- TRY IT -
Repeat all entries below exactly as shown.

------

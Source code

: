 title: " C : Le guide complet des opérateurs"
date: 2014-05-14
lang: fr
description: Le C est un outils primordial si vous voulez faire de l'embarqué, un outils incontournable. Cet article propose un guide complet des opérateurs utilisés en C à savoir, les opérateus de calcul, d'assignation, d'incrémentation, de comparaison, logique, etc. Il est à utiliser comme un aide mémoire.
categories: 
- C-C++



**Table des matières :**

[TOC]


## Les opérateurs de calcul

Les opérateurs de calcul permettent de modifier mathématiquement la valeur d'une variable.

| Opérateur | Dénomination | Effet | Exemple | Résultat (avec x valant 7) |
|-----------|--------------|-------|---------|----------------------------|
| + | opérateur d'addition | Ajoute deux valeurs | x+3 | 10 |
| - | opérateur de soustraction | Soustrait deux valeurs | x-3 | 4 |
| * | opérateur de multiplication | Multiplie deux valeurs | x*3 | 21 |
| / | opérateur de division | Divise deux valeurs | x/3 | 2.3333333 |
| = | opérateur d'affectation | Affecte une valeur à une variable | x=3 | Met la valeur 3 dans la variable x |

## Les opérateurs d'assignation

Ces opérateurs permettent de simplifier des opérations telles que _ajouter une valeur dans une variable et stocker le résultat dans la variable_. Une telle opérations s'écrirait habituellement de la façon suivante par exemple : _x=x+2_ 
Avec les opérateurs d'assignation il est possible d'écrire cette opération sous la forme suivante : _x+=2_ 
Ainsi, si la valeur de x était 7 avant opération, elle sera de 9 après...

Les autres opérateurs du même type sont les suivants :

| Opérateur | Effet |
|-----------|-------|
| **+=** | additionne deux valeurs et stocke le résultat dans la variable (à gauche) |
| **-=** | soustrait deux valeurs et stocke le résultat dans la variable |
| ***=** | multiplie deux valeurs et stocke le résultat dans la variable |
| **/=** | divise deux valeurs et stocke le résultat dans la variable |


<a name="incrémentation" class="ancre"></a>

------

- ANSWER TO THIS PROBLEM -
Source code

: title: " C : Le guide complet des opérateurs"
date: 2014-05-14
lang: fr
description: Le C est un outils primordial si vous voulez faire de l'embarqué, un outils incontournable. Cet article propose un guide complet des opérateurs utilisés en C à savoir, les opérateus de calcul, d'assignation, d'incrémentation, de comparaison, logique, etc. Il est à utiliser comme un aide mémoire.
categories: 
- C-C++



**Table des matières :**

[TOC]


## Les opérateurs de calcul

Les opérateurs de calcul permettent de modifier mathématiquement la valeur d'une variable.

| Opérateur | Dénomination | Effet | Exemple | Résultat (avec x valant 7) |
|-----------|--------------|-------|---------|----------------------------|
| + | opérateur d'addition | Ajoute deux valeurs | x+3 | 10 |
| - | opérateur de soustraction | Soustrait deux valeurs | x-3 | 4 |
| * | opérateur de multiplication | Multiplie deux valeurs | x*3 | 21 |
| / | opérateur de division | Divise deux valeurs | x/3 | 2.3333333 |
| = | opérateur d'affectation | Affecte une valeur à une variable | x=3 | Met la valeur 3 dans la variable x |

## Les opérateurs d'assignation

Ces opérateurs permettent de simplifier des opérations telles que _ajouter une valeur dans une variable et stocker le résultat dans la variable_. Une telle opérations s'écrirait habituellement de la façon suivante par exemple : _x=x+2_ 
Avec les opérateurs d'assignation il est possible d'écrire cette opération sous la forme suivante : _x+=2_ 
Ainsi, si la valeur de x était 7 avant opération, elle sera de 9 après...

Les autres opérateurs du même type sont les suivants :

| Opérateur | Effet |
|-----------|-------|
| **+=** | additionne deux valeurs et stocke le résultat dans la variable (à gauche) |
| **-=** | soustrait deux valeurs et stocke le résultat dans la variable |
| ***=** | multiplie deux valeurs et stocke le résultat dans la variable |
| **/=** | divise deux valeurs et stocke le résultat dans la variable |


<a name="incrémentation" class="ancre"></a>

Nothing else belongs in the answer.